Ci sono due modi per conoscere il mondo attorno a noi. Il primo è attraverso i cliché, le frasi fatte e riportate nello stesso modo di bocca in bocca, senza conferma e controllo. L’altro è visitarlo – non da turisti – andare nei luoghi, nei paesi, vivere la cultura, le relazioni, le persone. Questa seconda modalità è quella che propone il progetto Intercultura, che organizza programmi di scambio internazionale per ragazzi. E lo fa nell’età migliore, quella dei 16, 17 anni, in quarta superiore. Si viene a contatto con un mondo diverso da come ce lo si immagina. Questo, Intercultura, lo fa anche in modo un po’ brusco, rude, perché rimanere fuori casa per un intero anno scolastico, convivere con un’altra famiglia, per un ragazzo o una ragazza molto giovane, non è sempre facile. Ci sono storie e storie. Ma la maggior parte dei giovani torna a casa chiamando papà e mamma anche i genitori della famiglia che li ha accolti (magari creando qualche attrito coi genitori “naturali”, che subito passa). Torna contento, insomma, e soddisfatto, e soprattutto con una visione del mondo più ampia, più coerente, molto più avanti rispetto all’età. Verrebbe da dire che un’esperienza del genere dovrebbe essere obbligatoria per tutti i ragazzi.
“Il progetto – racconta Claudia Perazzini, presidente del Centro locale di Rimini di Intercultura – è gestito completamente da volontari. La nostra attività di promozione viene fatta su due fronti: sia per i ragazzi che desiderano partire, sia per le famiglie che vogliono ospitare. I ragazzi passano attraverso una prova di idoneità attitudinale – per valutare eventuali problemi di ansia, o anche di cibo – poi, dopo una prima selezione c’è un dialogo con loro e con le famiglie”.

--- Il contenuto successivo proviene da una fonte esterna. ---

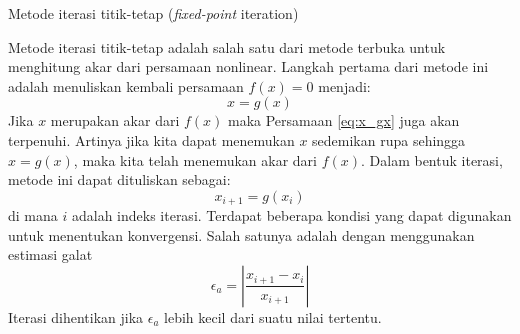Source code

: \begin{frame}{Metode iterasi titik-tetap (\textit{fixed-point} iteration)}
\fontsize{10}{11}\selectfont

Metode iterasi titik-tetap adalah salah satu dari metode terbuka untuk menghitung
akar dari persamaan nonlinear.
Langkah pertama dari metode ini adalah menuliskan kembali persamaan
$f(x) = 0$ menjadi:
\begin{equation}
x = g(x)  
\label{eq:x_gx}
\end{equation}
Jika $x$ merupakan akar dari $f(x)$ maka Persamaan \eqref{eq:x_gx}
juga akan terpenuhi. Artinya jika kita dapat menemukan $x$ sedemikan rupa sehingga
$x = g(x)$, maka kita telah menemukan akar dari $f(x)$.
Dalam bentuk iterasi, metode ini dapat dituliskan sebagai:
$$
x_{i+1} = g(x_{i})
$$
di mana $i$ adalah indeks iterasi. Terdapat beberapa kondisi yang dapat
digunakan untuk menentukan konvergensi. Salah satunya adalah dengan
menggunakan estimasi galat
$$
\epsilon_{a} = \left| \frac{x_{i+1} - x_{i}}{x_{i+1}} \right|
$$
Iterasi dihentikan jika $\epsilon_{a}$ lebih kecil dari suatu nilai
tertentu.
\end{frame}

Il test, insieme al colloquio, serve a formare un punteggio, al quale contribuiscono anche il reddito e il rendimento scolastico degli ultimi anni, che a sua volta confluisce in una graduatoria. A partire dal primo, poi, nell’ordine, a seconda dei posti disponibili, i ragazzi vengono selezionati per il progetto.
“Il luogo di destinazione viene scelto tra una rosa di località proposte dai ragazzi. Nel 2012 sono partiti in 16. Per quanto riguarda le famiglie ospitanti, facciamo dei colloqui per cercare di capire se hanno l’atteggiamento giusto, e nel contempo li prepariamo per quello che li aspetta. Uno dei principali problemi che colpiscono sia le famiglie sia gli studenti è proprio l’aspettativa mentre le esperienze reali, anche se alla fine lasciano sempre un bel ricordo, hanno i loro momenti difficili”.